1965 book by Robert M. Gagné

Conditions of Learning, by Robert M. Gagné, was originally published in 1965 by Holt, Rinehart and Winston and describes eight kinds of learning and nine events of instruction. This theory of learning involved two steps. The theory stipulates that there are several different types or levels of learning. The significance of these classifications is that each different type requires different types of instruction. Gagné identifies five major categories of learning: verbal information, intellectual skills, cognitive strategies, motor skills and attitudes. Different internal and external conditions are necessary for each type of learning. For example, for cognitive strategies to be learned, there must be a chance to practice developing new solutions to problems; to learn attitudes, the learner must be exposed to a credible role model or persuasive arguments.

Gagné suggests that learning tasks for intellectual skills can be organized in a hierarchy according to complexity: stimulus recognition, response generation, procedure following, use of terminology, discrimination, concept formation, rule application, and problem solving. The primary significance of the hierarchy is to identify prerequisites that should be completed to facilitate learning at each level. Prerequisites are identified by doing a task analysis of a learning/training task. Learning hierarchies provide a basis for the sequencing of instruction.

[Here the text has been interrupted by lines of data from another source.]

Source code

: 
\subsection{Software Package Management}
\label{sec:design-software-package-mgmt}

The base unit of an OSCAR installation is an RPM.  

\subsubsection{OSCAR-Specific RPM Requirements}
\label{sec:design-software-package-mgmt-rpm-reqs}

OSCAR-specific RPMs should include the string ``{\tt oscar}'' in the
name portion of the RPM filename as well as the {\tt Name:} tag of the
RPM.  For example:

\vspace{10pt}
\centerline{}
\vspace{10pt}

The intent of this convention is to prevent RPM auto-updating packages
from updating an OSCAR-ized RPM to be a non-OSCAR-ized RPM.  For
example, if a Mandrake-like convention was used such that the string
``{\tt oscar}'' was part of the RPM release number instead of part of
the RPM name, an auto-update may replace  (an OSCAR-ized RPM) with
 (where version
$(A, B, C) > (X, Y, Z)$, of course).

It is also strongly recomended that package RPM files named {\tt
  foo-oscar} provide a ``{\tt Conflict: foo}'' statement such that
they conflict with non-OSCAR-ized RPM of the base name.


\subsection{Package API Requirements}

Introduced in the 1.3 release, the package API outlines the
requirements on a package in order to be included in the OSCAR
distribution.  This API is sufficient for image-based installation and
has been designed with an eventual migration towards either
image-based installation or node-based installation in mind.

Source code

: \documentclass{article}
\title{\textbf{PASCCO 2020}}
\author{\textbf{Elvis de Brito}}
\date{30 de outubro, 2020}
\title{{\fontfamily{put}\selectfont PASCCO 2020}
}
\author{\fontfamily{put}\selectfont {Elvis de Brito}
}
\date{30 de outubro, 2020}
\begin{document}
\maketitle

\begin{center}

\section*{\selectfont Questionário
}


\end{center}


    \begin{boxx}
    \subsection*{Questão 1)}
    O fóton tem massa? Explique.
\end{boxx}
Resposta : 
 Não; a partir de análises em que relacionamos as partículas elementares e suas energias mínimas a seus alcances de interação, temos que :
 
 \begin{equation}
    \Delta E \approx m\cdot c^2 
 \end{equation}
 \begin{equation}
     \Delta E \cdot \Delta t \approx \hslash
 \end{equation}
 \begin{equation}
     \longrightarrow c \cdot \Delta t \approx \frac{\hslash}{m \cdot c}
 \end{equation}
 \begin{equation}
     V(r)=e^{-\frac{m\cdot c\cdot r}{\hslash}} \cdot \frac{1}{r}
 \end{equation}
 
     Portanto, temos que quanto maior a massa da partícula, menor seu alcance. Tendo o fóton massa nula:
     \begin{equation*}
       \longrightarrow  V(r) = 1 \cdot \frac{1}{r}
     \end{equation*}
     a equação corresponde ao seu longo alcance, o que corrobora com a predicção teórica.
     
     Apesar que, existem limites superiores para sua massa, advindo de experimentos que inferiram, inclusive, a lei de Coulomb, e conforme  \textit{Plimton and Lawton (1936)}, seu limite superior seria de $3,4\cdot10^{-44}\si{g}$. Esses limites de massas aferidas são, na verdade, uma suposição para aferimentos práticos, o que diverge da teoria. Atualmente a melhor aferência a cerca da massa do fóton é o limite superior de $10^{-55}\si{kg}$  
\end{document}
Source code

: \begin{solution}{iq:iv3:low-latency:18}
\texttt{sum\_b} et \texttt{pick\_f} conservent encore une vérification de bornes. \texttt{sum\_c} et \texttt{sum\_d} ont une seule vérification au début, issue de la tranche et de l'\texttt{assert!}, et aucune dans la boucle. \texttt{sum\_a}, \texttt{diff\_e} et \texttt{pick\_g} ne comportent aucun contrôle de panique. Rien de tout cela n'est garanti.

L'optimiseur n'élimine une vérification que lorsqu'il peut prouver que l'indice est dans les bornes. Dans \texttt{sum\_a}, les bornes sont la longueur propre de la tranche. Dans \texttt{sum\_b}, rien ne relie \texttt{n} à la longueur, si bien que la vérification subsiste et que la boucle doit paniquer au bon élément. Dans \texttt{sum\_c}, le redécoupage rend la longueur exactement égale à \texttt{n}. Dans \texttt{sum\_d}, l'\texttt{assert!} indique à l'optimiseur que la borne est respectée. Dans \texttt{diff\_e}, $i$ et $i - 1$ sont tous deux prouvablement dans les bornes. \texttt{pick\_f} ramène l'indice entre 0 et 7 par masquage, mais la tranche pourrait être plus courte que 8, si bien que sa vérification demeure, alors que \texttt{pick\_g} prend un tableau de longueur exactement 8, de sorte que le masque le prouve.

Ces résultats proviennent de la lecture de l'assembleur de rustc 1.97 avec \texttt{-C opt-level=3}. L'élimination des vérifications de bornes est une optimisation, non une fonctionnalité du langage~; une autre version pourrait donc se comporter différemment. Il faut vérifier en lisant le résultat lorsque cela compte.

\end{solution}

In addition, the theory outlines nine instructional events and corresponding cognitive processes:
1. Gaining attention (reception)
2. Informing learners of the objective (expectancy)
3. Stimulating recall of prior learning (retrieval)
4. Presenting the stimulus (selective perception)
5. Providing learning guidance (semantic encoding)
6. Eliciting performance (responding)
7. Providing feedback (reinforcement)
8. Assessing performance (retrieval)
9. Enhancing retention and transfer (generalization)
These events should satisfy or provide the necessary conditions for learning and serve as the basis for designing instruction and selecting appropriate media (Gagné, Briggs & Wager, 1992).
Application

While Gagné's theoretical framework covers all aspects of learning, the focus of the theory is on intellectual skills. The theory has been applied to the design of instruction in all domains (Gagné & Driscoll, 1988). In its original formulation (Gagné, 1 962), special attention was given to military training settings. Gagné (1987) addresses the role of instructional technology in learning.